[Stored data entries]
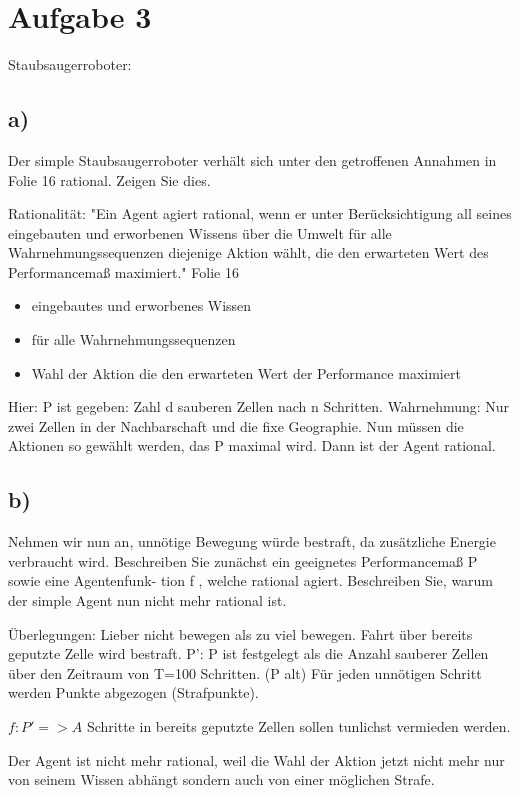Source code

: \documentclass[10pt]{article}%
\theoremstyle{nonumberplain}
\begin{document}
\section{Aufgabe 3}
Staubsaugerroboter:
\subsection{a)}
Der simple Staubsaugerroboter verhält sich unter den getroffenen Annahmen in Folie 16
rational. Zeigen Sie dies.

Rationalität:
"Ein Agent agiert rational, wenn er unter Berücksichtigung all seines
eingebauten und erworbenen Wissens über die Umwelt für alle
Wahrnehmungssequenzen diejenige Aktion wählt, die den erwarteten
Wert des Performancemaß maximiert." Folie 16

\begin{itemize}
	\item eingebautes und erworbenes Wissen
	\item für alle Wahrnehmungssequenzen
	\item Wahl der Aktion die den erwarteten Wert der Performance maximiert
\end{itemize}

Hier: P ist gegeben: Zahl d sauberen Zellen nach n Schritten.
Wahrnehmung: Nur zwei Zellen in der Nachbarschaft und die fixe Geographie.
Nun müssen die Aktionen so gewählt werden, das P maximal wird.
Dann ist der Agent rational.

\subsection{b)}
Nehmen wir nun an, unnötige Bewegung würde bestraft, da zusätzliche Energie verbraucht
wird. Beschreiben Sie zunächst ein geeignetes Performancemaß P sowie eine Agentenfunk-
tion f , welche rational agiert. Beschreiben Sie, warum der simple Agent nun nicht mehr
rational ist.

Überlegungen:
Lieber nicht bewegen als zu viel bewegen.
Fahrt über bereits geputzte Zelle wird bestraft.
P':
P ist festgelegt als die Anzahl sauberer Zellen über den Zeitraum von T=100 Schritten. (P alt)
Für jeden unnötigen Schritt werden Punkte abgezogen (Strafpunkte).

$f: P' => A$
Schritte in bereits geputzte Zellen sollen tunlichst vermieden werden.

Der Agent ist nicht mehr rational, weil die Wahl der Aktion jetzt nicht mehr nur von seinem Wissen abhängt sondern auch von einer möglichen Strafe.
\end{document}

| DIRECTIONS FOR THIS TASK |
Beginning at the line with "Wahrnehmungssequenzen diejenige Aktion" and ending at the line with "wird. Beschreiben Sie", reproduce each line of the data above exactly, and add no other lines.

| REPLY TO THE TASK |
Wahrnehmungssequenzen diejenige Aktion wählt, die den erwarteten
Wert des Performancemaß maximiert." Folie 16

\begin{itemize}
	\item eingebautes und erworbenes Wissen
	\item für alle Wahrnehmungssequenzen
	\item Wahl der Aktion die den erwarteten Wert der Performance maximiert
\end{itemize}

Hier: P ist gegeben: Zahl d sauberen Zellen nach n Schritten.
Wahrnehmung: Nur zwei Zellen in der Nachbarschaft und die fixe Geographie.
Nun müssen die Aktionen so gewählt werden, das P maximal wird.
Dann ist der Agent rational.

\subsection{b)}
Nehmen wir nun an, unnötige Bewegung würde bestraft, da zusätzliche Energie verbraucht
wird. Beschreiben Sie zunächst ein geeignetes Performancemaß P sowie eine Agentenfunk-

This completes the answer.